Items listed in a dataset
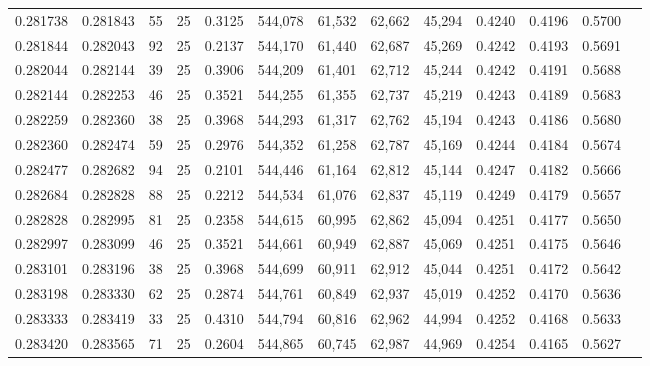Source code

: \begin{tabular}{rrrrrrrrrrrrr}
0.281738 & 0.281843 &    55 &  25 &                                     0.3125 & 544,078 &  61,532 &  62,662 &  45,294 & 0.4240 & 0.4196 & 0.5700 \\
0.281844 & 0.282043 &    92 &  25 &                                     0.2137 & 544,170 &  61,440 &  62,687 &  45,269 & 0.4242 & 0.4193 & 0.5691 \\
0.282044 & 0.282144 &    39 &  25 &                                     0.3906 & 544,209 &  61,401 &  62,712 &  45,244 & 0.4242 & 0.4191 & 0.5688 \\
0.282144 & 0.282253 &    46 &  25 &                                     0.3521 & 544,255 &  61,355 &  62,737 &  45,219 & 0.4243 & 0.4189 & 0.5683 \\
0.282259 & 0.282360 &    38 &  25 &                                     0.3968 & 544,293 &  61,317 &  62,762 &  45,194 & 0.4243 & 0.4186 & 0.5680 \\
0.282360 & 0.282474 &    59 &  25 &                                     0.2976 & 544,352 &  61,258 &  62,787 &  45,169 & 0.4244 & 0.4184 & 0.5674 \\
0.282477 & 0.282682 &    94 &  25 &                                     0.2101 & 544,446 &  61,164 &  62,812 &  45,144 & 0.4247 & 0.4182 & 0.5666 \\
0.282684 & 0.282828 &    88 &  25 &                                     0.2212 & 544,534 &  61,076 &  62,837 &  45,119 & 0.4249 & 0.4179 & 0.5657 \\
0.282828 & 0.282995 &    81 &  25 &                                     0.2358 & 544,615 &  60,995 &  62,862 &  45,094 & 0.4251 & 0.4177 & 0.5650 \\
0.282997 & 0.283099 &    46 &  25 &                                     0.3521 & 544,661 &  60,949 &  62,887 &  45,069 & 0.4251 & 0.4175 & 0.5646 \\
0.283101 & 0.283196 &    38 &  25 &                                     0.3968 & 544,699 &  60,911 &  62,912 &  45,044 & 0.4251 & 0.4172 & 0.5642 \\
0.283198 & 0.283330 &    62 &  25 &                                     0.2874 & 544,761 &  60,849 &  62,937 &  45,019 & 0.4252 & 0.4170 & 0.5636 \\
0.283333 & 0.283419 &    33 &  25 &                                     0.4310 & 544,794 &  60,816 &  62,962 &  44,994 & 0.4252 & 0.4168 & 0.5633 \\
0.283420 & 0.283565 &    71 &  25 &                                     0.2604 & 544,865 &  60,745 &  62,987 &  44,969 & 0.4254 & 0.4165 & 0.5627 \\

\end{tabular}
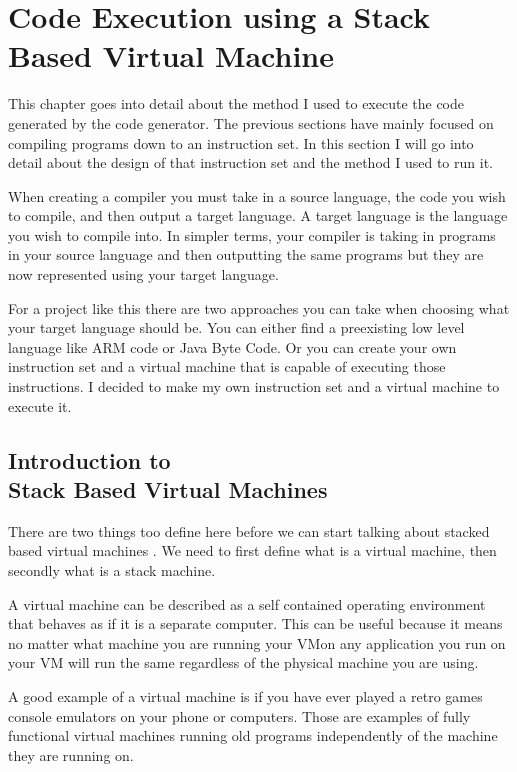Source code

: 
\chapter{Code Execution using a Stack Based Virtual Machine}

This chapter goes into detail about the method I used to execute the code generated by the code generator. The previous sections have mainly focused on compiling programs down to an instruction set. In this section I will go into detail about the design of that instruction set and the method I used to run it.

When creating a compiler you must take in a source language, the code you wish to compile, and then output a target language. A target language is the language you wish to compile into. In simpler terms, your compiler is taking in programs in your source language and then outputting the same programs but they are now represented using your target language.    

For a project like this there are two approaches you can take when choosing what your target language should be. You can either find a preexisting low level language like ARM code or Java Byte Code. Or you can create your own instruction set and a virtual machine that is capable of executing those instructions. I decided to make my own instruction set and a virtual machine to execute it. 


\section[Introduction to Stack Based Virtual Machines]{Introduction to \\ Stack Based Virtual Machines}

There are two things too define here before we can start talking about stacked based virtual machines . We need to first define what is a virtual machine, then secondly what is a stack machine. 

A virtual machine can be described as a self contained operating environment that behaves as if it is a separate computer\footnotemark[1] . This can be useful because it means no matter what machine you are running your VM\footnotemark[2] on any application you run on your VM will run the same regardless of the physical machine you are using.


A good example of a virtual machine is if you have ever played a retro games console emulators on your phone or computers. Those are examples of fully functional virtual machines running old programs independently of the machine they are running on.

*TASK*
Reproduce every record above exactly as given, excluding pictures from the result.

*RESPONSE AREA*
Source code

: \begin{tabular}{rrrrrrrrrrrrr}
0.281738 & 0.281843 &    55 &  25 &                                     0.3125 & 544,078 &  61,532 &  62,662 &  45,294 & 0.4240 & 0.4196 & 0.5700 \\
0.281844 & 0.282043 &    92 &  25 &                                     0.2137 & 544,170 &  61,440 &  62,687 &  45,269 & 0.4242 & 0.4193 & 0.5691 \\
0.282044 & 0.282144 &    39 &  25 &                                     0.3906 & 544,209 &  61,401 &  62,712 &  45,244 & 0.4242 & 0.4191 & 0.5688 \\
0.282144 & 0.282253 &    46 &  25 &                                     0.3521 & 544,255 &  61,355 &  62,737 &  45,219 & 0.4243 & 0.4189 & 0.5683 \\
0.282259 & 0.282360 &    38 &  25 &                                     0.3968 & 544,293 &  61,317 &  62,762 &  45,194 & 0.4243 & 0.4186 & 0.5680 \\
0.282360 & 0.282474 &    59 &  25 &                                     0.2976 & 544,352 &  61,258 &  62,787 &  45,169 & 0.4244 & 0.4184 & 0.5674 \\
0.282477 & 0.282682 &    94 &  25 &                                     0.2101 & 544,446 &  61,164 &  62,812 &  45,144 & 0.4247 & 0.4182 & 0.5666 \\
0.282684 & 0.282828 &    88 &  25 &                                     0.2212 & 544,534 &  61,076 &  62,837 &  45,119 & 0.4249 & 0.4179 & 0.5657 \\
0.282828 & 0.282995 &    81 &  25 &                                     0.2358 & 544,615 &  60,995 &  62,862 &  45,094 & 0.4251 & 0.4177 & 0.5650 \\
0.282997 & 0.283099 &    46 &  25 &                                     0.3521 & 544,661 &  60,949 &  62,887 &  45,069 & 0.4251 & 0.4175 & 0.5646 \\
0.283101 & 0.283196 &    38 &  25 &                                     0.3968 & 544,699 &  60,911 &  62,912 &  45,044 & 0.4251 & 0.4172 & 0.5642 \\
0.283198 & 0.283330 &    62 &  25 &                                     0.2874 & 544,761 &  60,849 &  62,937 &  45,019 & 0.4252 & 0.4170 & 0.5636 \\
0.283333 & 0.283419 &    33 &  25 &                                     0.4310 & 544,794 &  60,816 &  62,962 &  44,994 & 0.4252 & 0.4168 & 0.5633 \\
0.283420 & 0.283565 &    71 &  25 &                                     0.2604 & 544,865 &  60,745 &  62,987 &  44,969 & 0.4254 & 0.4165 & 0.5627 \\

\end{tabular}
Source code

: 
\chapter{Code Execution using a Stack Based Virtual Machine}

This chapter goes into detail about the method I used to execute the code generated by the code generator. The previous sections have mainly focused on compiling programs down to an instruction set. In this section I will go into detail about the design of that instruction set and the method I used to run it.

When creating a compiler you must take in a source language, the code you wish to compile, and then output a target language. A target language is the language you wish to compile into. In simpler terms, your compiler is taking in programs in your source language and then outputting the same programs but they are now represented using your target language.    

For a project like this there are two approaches you can take when choosing what your target language should be. You can either find a preexisting low level language like ARM code or Java Byte Code. Or you can create your own instruction set and a virtual machine that is capable of executing those instructions. I decided to make my own instruction set and a virtual machine to execute it. 


\section[Introduction to Stack Based Virtual Machines]{Introduction to \\ Stack Based Virtual Machines}

There are two things too define here before we can start talking about stacked based virtual machines . We need to first define what is a virtual machine, then secondly what is a stack machine. 

A virtual machine can be described as a self contained operating environment that behaves as if it is a separate computer\footnotemark[1] . This can be useful because it means no matter what machine you are running your VM\footnotemark[2] on any application you run on your VM will run the same regardless of the physical machine you are using.


A good example of a virtual machine is if you have ever played a retro games console emulators on your phone or computers. Those are examples of fully functional virtual machines running old programs independently of the machine they are running on.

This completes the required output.